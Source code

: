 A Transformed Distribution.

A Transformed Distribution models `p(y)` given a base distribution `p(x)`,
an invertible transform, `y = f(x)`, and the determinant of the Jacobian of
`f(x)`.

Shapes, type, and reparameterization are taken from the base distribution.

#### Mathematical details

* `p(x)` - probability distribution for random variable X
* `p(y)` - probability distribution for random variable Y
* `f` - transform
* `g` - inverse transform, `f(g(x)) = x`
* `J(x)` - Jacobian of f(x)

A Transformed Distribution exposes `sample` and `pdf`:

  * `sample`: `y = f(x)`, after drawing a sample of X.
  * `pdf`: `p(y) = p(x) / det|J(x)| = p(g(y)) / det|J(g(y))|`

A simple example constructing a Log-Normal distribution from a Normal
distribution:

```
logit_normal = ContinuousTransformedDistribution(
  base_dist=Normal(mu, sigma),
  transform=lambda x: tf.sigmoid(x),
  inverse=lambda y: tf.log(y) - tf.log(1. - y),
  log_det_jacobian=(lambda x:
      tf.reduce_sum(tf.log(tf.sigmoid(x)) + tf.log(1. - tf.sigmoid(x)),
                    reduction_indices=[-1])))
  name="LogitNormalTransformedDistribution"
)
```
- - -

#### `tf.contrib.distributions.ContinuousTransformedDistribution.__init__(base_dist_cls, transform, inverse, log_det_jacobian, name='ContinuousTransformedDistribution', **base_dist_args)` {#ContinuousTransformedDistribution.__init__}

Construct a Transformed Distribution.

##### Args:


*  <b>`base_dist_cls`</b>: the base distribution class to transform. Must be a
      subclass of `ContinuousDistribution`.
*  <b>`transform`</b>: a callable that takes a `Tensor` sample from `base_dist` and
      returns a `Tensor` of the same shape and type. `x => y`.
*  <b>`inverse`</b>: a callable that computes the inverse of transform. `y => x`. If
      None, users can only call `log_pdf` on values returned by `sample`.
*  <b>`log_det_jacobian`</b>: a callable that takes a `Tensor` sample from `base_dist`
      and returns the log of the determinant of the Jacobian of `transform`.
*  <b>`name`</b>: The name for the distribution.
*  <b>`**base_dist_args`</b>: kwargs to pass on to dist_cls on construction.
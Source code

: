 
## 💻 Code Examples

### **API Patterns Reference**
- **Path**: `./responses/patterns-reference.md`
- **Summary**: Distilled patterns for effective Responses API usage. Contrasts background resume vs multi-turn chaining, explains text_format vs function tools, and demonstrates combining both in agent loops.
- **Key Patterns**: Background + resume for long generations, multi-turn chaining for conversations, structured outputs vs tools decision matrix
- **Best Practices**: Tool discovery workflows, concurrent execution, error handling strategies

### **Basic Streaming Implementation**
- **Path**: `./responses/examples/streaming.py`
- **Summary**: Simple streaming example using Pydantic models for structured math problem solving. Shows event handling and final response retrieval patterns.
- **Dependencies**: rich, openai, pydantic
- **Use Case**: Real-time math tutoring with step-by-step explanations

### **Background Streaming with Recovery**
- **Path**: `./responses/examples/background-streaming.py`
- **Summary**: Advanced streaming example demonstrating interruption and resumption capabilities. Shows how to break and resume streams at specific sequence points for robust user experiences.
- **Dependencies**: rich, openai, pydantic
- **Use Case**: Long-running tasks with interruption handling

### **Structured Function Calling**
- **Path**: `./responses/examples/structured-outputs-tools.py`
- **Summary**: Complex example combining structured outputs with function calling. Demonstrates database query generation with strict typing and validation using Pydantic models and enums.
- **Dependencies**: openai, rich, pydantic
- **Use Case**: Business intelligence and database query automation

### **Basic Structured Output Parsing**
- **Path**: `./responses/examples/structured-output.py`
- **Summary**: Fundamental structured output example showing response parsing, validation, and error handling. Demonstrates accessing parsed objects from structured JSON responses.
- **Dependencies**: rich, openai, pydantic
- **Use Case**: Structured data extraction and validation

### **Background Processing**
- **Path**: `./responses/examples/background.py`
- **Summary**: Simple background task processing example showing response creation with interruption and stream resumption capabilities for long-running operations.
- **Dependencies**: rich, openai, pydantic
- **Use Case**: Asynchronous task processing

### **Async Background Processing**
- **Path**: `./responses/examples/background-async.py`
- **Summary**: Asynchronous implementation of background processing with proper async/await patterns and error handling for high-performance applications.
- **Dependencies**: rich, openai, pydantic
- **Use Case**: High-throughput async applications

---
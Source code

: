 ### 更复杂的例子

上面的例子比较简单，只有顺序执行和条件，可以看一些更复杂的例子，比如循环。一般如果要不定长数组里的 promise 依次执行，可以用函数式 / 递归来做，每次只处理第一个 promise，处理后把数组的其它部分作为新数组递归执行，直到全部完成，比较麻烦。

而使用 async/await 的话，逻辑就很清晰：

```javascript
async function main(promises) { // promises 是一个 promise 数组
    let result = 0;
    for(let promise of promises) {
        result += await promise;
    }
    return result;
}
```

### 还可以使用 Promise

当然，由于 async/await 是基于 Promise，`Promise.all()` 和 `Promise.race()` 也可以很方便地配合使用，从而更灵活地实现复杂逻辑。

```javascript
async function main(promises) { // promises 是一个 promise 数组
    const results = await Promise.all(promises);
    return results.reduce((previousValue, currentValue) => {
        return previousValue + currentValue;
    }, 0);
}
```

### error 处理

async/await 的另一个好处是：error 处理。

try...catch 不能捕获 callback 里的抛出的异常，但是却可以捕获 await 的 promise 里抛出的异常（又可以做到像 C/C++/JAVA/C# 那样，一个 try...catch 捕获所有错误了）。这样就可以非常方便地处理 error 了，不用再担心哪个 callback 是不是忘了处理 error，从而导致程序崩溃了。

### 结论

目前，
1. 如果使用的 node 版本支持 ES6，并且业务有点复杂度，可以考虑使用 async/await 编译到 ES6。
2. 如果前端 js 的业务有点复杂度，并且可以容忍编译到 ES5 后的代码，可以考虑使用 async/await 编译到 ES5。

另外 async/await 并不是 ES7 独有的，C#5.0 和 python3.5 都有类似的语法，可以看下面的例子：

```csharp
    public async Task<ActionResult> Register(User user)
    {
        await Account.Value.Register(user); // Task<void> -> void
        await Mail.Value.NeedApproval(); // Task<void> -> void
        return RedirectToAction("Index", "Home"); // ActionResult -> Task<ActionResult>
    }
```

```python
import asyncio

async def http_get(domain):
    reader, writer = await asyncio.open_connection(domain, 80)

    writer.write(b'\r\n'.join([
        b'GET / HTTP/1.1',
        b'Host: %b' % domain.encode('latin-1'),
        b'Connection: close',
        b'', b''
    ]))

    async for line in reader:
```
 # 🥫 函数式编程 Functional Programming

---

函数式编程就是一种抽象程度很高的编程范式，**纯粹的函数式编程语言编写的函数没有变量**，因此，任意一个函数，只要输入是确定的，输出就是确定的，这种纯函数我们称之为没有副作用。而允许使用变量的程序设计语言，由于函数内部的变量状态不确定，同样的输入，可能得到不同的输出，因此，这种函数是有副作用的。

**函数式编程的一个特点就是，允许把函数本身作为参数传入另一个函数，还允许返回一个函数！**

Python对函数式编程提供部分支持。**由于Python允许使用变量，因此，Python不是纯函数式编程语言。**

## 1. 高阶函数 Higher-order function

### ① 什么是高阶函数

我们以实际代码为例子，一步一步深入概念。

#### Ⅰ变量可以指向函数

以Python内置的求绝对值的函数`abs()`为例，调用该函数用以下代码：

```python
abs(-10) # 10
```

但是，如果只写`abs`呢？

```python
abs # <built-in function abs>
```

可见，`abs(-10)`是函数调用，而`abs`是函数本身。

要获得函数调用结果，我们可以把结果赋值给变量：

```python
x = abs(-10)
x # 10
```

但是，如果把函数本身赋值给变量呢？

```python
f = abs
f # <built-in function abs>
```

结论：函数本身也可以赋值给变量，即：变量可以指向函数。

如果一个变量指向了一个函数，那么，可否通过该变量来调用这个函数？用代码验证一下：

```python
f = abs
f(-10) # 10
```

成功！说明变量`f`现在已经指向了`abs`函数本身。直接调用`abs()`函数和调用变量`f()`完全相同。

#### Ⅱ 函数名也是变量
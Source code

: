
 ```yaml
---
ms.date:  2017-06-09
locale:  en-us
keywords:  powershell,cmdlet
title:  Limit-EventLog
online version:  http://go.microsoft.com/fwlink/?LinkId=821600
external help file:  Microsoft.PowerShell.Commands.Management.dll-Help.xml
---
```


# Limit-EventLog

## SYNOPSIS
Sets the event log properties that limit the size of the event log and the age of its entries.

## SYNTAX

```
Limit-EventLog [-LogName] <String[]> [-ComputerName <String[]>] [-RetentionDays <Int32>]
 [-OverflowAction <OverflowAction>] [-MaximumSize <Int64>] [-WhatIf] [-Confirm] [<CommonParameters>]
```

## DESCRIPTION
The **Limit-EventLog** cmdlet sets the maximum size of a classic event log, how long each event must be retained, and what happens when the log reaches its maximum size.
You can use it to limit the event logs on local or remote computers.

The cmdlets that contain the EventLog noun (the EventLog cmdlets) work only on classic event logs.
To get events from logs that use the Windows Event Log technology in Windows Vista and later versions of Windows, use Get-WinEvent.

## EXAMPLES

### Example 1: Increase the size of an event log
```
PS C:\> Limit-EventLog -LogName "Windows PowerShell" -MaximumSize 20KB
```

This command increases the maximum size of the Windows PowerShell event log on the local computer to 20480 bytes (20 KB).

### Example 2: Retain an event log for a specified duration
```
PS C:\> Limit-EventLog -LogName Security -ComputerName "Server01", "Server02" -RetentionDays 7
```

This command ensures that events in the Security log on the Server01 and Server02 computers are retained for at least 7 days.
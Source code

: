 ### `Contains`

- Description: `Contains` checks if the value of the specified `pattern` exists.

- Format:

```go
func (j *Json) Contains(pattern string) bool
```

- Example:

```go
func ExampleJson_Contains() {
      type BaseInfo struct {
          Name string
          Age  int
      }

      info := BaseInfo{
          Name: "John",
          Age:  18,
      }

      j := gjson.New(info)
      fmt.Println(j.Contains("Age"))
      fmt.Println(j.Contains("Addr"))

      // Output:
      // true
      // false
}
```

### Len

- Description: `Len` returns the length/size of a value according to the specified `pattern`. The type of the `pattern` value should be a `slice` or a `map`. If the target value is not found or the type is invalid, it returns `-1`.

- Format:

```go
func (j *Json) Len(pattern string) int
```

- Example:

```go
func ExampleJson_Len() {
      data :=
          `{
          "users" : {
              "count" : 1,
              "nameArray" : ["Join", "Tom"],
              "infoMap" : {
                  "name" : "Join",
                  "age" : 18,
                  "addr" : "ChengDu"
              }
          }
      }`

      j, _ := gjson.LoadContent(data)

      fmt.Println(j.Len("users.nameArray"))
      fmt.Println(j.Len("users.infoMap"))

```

------------------------------------------------------------------------

## WORK REQUIRED
What lines in the records contain the word "validation"? Return each one.

## SOLUTION TO THE EXERCISE
- **Summary**: Complex example combining structured outputs with function calling. Demonstrates database query generation with strict typing and validation using Pydantic models and enums.
- **Summary**: Fundamental structured output example showing response parsing, validation, and error handling. Demonstrates accessing parsed objects from structured JSON responses.
- **Use Case**: Structured data extraction and validation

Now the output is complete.